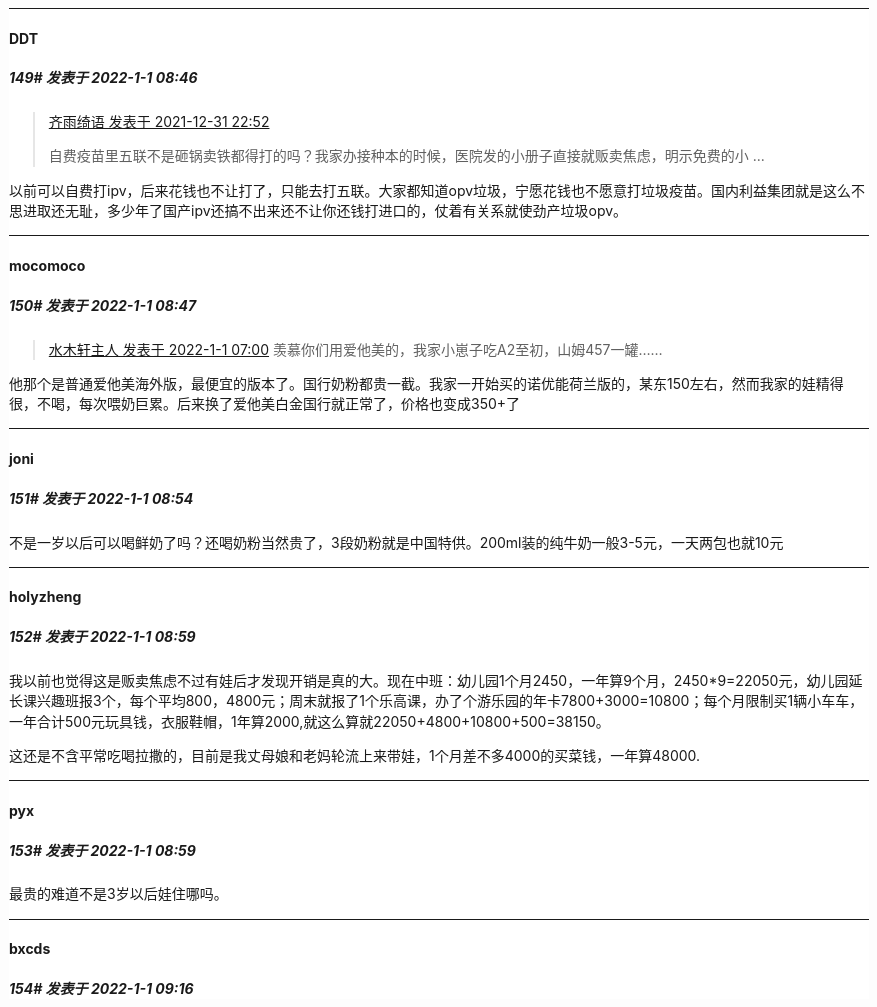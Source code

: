 

*****

####  DDT  
##### 149#       发表于 2022-1-1 08:46

<blockquote><a href="httphttps://bbs.saraba1st.com/2b/forum.php?mod=redirect&amp;goto=findpost&amp;pid=54121163&amp;ptid=2045074" target="_blank">齐雨绮语 发表于 2021-12-31 22:52</a>

自费疫苗里五联不是砸锅卖铁都得打的吗？我家办接种本的时候，医院发的小册子直接就贩卖焦虑，明示免费的小 ...</blockquote>
以前可以自费打ipv，后来花钱也不让打了，只能去打五联。大家都知道opv垃圾，宁愿花钱也不愿意打垃圾疫苗。国内利益集团就是这么不思进取还无耻，多少年了国产ipv还搞不出来还不让你还钱打进口的，仗着有关系就使劲产垃圾opv。

*****

####  mocomoco  
##### 150#       发表于 2022-1-1 08:47

<blockquote><a href="httphttps://bbs.saraba1st.com/2b/forum.php?mod=redirect&amp;goto=findpost&amp;pid=54124224&amp;ptid=2045074" target="_blank">水木轩主人 发表于 2022-1-1 07:00</a>
羡慕你们用爱他美的，我家小崽子吃A2至初，山姆457一罐……</blockquote>
他那个是普通爱他美海外版，最便宜的版本了。国行奶粉都贵一截。我家一开始买的诺优能荷兰版的，某东150左右，然而我家的娃精得很，不喝，每次喂奶巨累。后来换了爱他美白金国行就正常了，价格也变成350+了



*****

####  joni  
##### 151#       发表于 2022-1-1 08:54

不是一岁以后可以喝鲜奶了吗？还喝奶粉当然贵了，3段奶粉就是中国特供。200ml装的纯牛奶一般3-5元，一天两包也就10元

*****

####  holyzheng  
##### 152#       发表于 2022-1-1 08:59

我以前也觉得这是贩卖焦虑不过有娃后才发现开销是真的大。现在中班：幼儿园1个月2450，一年算9个月，2450*9=22050元，幼儿园延长课兴趣班报3个，每个平均800，4800元；周末就报了1个乐高课，办了个游乐园的年卡7800+3000=10800；每个月限制买1辆小车车，一年合计500元玩具钱，衣服鞋帽，1年算2000,就这么算就22050+4800+10800+500=38150。

这还是不含平常吃喝拉撒的，目前是我丈母娘和老妈轮流上来带娃，1个月差不多4000的买菜钱，一年算48000.

*****

####  pyx  
##### 153#       发表于 2022-1-1 08:59

最贵的难道不是3岁以后娃住哪吗。



*****

####  bxcds  
##### 154#       发表于 2022-1-1 09:16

━━━━━━

### What is being asked:
Every line that holds the word "redirect" should be copied from the listing.

### Task solution:
<blockquote><a href="httphttps://bbs.saraba1st.com/2b/forum.php?mod=redirect&amp;goto=findpost&amp;pid=54121163&amp;ptid=2045074" target="_blank">齐雨绮语 发表于 2021-12-31 22:52</a>
<blockquote><a href="httphttps://bbs.saraba1st.com/2b/forum.php?mod=redirect&amp;goto=findpost&amp;pid=54124224&amp;ptid=2045074" target="_blank">水木轩主人 发表于 2022-1-1 07:00</a>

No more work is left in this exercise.